By Pete Pichaske
Even when she was several years away from retirement, Cheryl Ford was hard at work figuring out what she would do post-retirement.
A decade ago, Ford, a muchdecorated public health officer in the U.S. Public Health Service Commissioned Corps, was planning her post-retirement career and had narrowed her options to three: starting her own business, working as a federal employee or becoming a consultant.
She decided that if she couldn’t come up with a name for her own business, a name that meant something to her, she’d take that possibility off the table.
One evening, before she went to sleep, Ford randomly wrote down a word that had popped into her head as a possible name. The word was “ATHOS,” and she had no idea what it might stand for or what it meant.
But when she woke up the next morning, “everything clicked,” as she put it: ATHOS was an acronym for “At the Helm of Success,” and as such was the perfect name for her company.
It got even better when Ford tried to register the word as a domain but discovered it was already in use. So, she changed it to ATHOS1, which was available, and that, she said, meant the word would stand or “At the Helm of Success, one must pay it forward.”
Ford launched her company in 2020, at the height of the COVID-19 pandemic, and she’s been purposefully taking it slowly. Based in Ellicott City, ATHOS1 is a Health IT programming and project management company, focused on health and public health advisory and consultancy. Her clients, Ford said, are federal agencies including the Department of Health and Human Services, Veterans Administration and Department of Defense.
Both before and after she launched her company, Ford learned the wisdom of starting out as a subcontractor through entrepreneur development training. She worked with some prime contractors who had the connections, experience and contracts she needed.
As her company develops, Ford expects to perform in a mix of subcontracting and prime contracting roles.
While she does have some independent contracts, she remains a one-person operation, set on not hiring anyone else until she has enough work to support him or her.
“I’m not going to hire (employees) until I have the ability to keep them,” she said.
She expects that within the next six to 12 months, she will be successful enough to hire one or two people and continue to build from there.
Ford also plans to boost her business by applying for her Federal 8(a) certification, a nine-year program that provides training and technical assistance to companies owned and controlled by socially or economically disadvantaged individuals.
“It essentially allows you to incubate for nine years,” as Ford put it. “My idea is, if I don’t meet that after nine years, modifying as I go along, I’ll cash out and go out of business.”
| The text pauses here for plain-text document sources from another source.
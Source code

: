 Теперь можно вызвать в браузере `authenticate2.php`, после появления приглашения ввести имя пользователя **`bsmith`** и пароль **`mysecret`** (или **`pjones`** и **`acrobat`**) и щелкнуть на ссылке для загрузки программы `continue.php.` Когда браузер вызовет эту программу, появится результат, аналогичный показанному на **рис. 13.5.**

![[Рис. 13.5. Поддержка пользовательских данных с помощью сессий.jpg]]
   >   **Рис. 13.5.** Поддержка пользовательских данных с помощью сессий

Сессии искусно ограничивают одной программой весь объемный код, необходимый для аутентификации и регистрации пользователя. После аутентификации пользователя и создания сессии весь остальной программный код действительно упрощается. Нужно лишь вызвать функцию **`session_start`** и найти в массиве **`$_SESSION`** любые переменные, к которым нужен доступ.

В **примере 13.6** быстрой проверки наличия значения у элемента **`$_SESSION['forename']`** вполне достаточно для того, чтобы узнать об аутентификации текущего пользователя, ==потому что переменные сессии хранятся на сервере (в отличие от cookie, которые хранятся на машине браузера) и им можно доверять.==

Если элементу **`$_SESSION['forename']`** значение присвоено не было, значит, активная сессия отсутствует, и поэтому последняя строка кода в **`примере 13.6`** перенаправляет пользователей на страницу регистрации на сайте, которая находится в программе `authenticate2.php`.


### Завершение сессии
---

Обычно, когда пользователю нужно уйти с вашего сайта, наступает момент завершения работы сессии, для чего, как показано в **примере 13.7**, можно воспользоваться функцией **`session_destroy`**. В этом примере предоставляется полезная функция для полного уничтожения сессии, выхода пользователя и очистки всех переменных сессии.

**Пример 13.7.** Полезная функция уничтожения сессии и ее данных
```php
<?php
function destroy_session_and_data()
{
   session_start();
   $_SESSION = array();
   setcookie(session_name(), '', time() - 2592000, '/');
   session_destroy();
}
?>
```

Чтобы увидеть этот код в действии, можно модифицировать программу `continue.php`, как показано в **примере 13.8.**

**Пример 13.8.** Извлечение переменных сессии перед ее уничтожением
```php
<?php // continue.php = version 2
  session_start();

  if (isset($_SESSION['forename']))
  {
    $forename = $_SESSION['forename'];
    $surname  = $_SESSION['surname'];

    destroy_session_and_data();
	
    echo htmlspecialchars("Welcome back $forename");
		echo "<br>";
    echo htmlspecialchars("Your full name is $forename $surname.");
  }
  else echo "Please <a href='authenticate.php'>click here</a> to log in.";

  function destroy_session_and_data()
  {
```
Ford certainly has the necessary academic credentials to make her business work. She has an architecture degree, two master’s degrees (in health administration and information systems) and a doctorate in public health, all earned with a 4.0 grade point average, she said. Although it’s early in her new life as an entrepreneur, Ford is confident she is going about her second, independent career the right way.
“It’s fine to dream, but dreaming without a plan doesn’t work,” she said. “If you don’t have a plan with your dream, it’s just a dream.
“I had to have a mindset before I launched into entrepreneurship,” Ford said. “I had to find my passion so that when I put in long hours, I’m not just working.” When you have that passion and a vision, she added, “it’s hard to fail.”
That approach, she said, is based on what she called the military mindset.
“We might not know the details of how we will get there, but we know where we’re going,” she explained. And for now, she added, early in her post-retirement career, “I have a mindset and I have a plan.”
‘I had to have a mindset before I launched into entrepreneurship. I had to find my passion so that when I put in long hours, I’m not just working.’